Debiazzi, que foi reeleito como presidente do Sindipedras, disse que desde 2020 o segmento vem apresentando resultados crescentes em volumes comercializados e faturamento, depois de enfrentar uma forte depressão de 2015 a 2019 e que o recuo em 2025, se confirmado, de certa forma surpreende os produtores. Ele lembrou que o estado de São Paulo conta com mais de 130 empreendimentos ativos, que devem comercializar 70 milhões de toneladas em 2025, sendo 30 milhões de toneladas apenas na região metropolitana de São Paulo. “Faturamos 4 bilhões de reais, que representa 25% do total de rochas britadas do País. É o maior faturamento no cenário mineral paulista, logo abaixo da água mineral. E apresentou um crescimento, no período de 2019-2025, de 40%, tendo recolhido mais de R$ 31 milhões de CFEM, que corresponde a 23% do total recolhido no estado de São Paulo. A cota-parte da CFEM beneficiou 104 municípios no estado de São Paulo. Vale dizer, por fim, que as três maiores empresas no segmento de pedra britada do País são de São Paulo”, afirmou.

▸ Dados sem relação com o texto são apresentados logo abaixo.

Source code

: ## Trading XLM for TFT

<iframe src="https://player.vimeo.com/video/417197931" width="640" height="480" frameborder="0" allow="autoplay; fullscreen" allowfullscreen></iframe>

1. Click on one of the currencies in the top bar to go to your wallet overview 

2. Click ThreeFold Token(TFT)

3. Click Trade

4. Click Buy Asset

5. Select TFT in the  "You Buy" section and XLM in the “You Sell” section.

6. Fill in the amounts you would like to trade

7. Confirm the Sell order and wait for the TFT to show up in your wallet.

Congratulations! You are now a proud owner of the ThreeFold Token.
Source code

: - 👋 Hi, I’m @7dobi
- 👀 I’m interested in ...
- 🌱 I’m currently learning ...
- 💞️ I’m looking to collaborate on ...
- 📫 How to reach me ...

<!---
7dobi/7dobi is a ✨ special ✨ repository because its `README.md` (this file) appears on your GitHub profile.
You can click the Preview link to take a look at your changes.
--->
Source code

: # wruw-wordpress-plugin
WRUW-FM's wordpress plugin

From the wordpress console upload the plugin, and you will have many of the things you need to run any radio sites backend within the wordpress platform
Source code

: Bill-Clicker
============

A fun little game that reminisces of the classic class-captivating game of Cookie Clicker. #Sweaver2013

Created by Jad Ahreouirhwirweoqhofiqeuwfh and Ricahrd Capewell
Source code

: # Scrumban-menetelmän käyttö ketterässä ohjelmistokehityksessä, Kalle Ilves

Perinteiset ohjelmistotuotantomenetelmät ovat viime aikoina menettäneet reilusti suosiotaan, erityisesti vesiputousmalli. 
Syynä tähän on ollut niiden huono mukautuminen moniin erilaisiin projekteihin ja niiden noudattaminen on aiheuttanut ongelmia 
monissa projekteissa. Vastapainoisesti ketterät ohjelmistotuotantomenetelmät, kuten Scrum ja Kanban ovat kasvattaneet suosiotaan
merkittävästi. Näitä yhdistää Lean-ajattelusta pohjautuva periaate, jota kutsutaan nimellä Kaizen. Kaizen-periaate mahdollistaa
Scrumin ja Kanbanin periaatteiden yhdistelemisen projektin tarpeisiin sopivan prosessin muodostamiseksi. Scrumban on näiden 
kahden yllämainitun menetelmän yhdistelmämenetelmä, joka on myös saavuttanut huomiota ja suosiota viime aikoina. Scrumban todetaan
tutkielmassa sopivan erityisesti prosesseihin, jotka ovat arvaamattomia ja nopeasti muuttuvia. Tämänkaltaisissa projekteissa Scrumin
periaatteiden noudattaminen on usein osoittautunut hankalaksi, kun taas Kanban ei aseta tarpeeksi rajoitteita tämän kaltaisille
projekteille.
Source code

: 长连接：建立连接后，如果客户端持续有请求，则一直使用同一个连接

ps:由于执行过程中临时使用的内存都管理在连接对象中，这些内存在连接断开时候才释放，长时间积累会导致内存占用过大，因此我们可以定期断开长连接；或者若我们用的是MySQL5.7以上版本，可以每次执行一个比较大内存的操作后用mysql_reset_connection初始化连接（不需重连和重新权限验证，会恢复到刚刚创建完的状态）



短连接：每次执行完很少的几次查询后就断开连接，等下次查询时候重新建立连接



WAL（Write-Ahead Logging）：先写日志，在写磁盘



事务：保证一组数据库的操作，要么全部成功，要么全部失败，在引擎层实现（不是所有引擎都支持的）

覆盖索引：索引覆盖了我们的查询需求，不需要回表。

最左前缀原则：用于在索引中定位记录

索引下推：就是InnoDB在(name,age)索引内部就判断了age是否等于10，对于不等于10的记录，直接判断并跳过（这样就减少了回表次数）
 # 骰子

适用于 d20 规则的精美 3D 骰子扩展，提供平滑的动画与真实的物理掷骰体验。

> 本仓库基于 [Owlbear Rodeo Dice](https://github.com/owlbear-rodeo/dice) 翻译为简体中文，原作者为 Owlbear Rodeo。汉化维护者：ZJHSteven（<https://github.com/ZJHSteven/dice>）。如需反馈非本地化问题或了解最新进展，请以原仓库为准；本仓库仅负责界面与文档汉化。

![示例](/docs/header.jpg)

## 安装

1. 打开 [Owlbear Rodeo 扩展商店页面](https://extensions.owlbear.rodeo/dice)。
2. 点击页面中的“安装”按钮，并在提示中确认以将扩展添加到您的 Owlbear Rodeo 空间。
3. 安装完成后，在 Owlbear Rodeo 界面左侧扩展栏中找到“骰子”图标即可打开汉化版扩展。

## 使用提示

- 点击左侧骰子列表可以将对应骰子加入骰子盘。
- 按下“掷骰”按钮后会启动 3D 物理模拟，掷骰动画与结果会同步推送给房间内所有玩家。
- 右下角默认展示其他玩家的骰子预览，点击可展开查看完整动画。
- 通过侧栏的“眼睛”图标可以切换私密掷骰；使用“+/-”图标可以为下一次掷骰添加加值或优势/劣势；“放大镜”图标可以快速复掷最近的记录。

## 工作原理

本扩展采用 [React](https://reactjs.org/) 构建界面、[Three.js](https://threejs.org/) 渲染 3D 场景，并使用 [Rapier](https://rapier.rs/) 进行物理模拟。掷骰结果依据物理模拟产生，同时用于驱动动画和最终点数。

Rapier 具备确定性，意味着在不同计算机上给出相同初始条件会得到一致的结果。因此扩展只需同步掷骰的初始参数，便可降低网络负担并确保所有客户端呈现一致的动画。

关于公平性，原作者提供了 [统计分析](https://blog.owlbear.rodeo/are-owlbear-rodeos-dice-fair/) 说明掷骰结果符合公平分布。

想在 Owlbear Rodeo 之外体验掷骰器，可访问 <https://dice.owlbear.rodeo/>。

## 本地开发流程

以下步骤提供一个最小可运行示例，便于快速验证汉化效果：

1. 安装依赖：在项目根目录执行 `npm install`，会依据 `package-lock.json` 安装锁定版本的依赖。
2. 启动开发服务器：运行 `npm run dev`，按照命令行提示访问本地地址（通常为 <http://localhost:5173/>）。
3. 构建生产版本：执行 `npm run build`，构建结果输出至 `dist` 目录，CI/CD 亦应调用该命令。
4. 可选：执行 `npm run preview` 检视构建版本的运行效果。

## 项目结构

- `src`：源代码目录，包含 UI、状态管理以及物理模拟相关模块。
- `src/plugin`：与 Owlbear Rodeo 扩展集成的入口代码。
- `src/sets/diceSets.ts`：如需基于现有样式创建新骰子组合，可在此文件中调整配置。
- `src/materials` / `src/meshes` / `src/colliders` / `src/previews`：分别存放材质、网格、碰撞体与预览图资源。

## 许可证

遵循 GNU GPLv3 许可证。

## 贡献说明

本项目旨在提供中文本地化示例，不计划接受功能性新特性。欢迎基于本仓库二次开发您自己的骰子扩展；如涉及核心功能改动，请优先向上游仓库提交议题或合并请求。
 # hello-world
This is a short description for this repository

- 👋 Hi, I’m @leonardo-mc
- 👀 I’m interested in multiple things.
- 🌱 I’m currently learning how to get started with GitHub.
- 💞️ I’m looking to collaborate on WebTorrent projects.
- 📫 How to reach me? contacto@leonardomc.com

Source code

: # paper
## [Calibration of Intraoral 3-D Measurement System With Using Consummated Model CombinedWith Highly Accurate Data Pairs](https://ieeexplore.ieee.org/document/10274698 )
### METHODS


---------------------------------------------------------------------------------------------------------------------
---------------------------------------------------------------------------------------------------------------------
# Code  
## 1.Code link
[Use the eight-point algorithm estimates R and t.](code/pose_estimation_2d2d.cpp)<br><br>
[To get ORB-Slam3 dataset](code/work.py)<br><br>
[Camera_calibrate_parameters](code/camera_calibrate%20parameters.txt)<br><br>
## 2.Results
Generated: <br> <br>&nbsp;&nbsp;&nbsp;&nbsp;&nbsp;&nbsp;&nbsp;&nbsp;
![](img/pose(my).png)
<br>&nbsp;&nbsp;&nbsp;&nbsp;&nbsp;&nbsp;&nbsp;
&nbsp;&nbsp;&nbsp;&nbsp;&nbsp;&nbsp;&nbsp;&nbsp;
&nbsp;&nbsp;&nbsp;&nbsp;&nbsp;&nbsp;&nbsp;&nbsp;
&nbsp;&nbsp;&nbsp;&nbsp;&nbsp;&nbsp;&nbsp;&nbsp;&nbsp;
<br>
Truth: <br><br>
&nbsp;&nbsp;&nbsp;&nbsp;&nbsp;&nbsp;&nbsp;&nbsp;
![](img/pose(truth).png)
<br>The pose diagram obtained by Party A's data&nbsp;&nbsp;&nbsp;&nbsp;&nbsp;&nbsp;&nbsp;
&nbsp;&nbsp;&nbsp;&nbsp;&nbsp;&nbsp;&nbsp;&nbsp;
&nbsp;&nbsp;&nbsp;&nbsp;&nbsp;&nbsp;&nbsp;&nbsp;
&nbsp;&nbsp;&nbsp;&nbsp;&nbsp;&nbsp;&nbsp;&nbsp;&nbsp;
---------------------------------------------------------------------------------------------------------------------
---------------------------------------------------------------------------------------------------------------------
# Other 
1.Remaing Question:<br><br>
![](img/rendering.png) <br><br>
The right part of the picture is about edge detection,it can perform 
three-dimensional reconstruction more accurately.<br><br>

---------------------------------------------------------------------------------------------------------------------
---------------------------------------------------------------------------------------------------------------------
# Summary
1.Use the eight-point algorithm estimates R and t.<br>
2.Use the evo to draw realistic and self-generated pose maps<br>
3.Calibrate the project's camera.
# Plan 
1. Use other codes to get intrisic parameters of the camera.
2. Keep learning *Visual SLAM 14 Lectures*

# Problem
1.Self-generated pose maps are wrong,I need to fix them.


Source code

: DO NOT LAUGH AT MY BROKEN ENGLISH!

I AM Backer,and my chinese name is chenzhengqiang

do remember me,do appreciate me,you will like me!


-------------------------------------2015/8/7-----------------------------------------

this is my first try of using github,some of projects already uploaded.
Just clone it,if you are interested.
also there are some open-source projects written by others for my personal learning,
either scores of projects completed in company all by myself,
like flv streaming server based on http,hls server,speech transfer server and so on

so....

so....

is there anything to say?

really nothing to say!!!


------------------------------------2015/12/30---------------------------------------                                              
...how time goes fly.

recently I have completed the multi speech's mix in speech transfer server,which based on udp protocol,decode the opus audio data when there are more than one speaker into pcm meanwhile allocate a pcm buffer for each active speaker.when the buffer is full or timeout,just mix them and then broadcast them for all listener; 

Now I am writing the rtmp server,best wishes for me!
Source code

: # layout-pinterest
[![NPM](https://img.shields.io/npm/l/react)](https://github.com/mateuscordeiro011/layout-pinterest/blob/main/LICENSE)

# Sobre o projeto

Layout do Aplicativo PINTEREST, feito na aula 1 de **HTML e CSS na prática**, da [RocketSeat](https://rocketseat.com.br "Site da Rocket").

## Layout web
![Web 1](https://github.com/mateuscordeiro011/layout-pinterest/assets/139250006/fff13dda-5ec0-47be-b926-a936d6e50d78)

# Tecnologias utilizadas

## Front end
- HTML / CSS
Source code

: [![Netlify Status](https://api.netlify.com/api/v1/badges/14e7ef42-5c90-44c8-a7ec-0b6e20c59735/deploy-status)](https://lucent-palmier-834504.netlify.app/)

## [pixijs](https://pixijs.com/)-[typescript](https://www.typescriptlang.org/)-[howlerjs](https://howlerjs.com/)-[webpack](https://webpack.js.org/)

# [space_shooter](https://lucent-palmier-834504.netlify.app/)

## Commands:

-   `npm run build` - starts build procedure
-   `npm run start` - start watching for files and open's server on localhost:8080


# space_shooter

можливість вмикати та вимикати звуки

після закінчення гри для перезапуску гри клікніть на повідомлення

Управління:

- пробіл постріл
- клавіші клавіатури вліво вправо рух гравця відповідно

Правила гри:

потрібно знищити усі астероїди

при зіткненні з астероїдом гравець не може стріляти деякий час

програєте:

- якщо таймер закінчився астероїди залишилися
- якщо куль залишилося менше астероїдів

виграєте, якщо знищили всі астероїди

O presidente do Sindipedras disse, ainda, que o setor espera para 2026 um desempenho semelhante àquele registrado ao longo dos últimos anos, centrado muito “nas obras de infraestrutura que o País precisa para crescer. E a nossa torcida e nossa fé é de que essas obras possam ser materializadas e não se viva mais dos ciclos de cinco anos que remetem, quase sempre, ao calendário eleitoral”.
Para a areia, cenário desafiador
Diego Saraiva, que foi empossado na mesma cerimônia como presidente do Sindareia, afirmou que o setor vive atualmente um momento que exige atenção e equilíbrio. “O mercado de areia apresenta estagnação nas quantidades vendidas, em um cenário econômico mais desafiador, com juros ainda elevados, crédito mais seletivo e investimentos mais cautelosos. O horizonte eleitoral que se aproxima adiciona incertezas e exige planejamento. As perspectivas para 2026 são ligeiramente mais positivas que as deste ano, mas trazem desafios relevantes que reforçam a importância da previsibilidade, da segurança jurídica e de uma atuação institucional coordenada”.
Em paralelo, segundo ele, há uma convergência clara no debate global do setor, a necessidade de melhorar continuamente a imagem da atividade perante a sociedade. “Não basta sermos responsáveis. É fundamental que isso seja percebido. Produzir agregados hoje exige eficiência operacional, legitimidade social, diálogo institucional e comunicação qualificada”.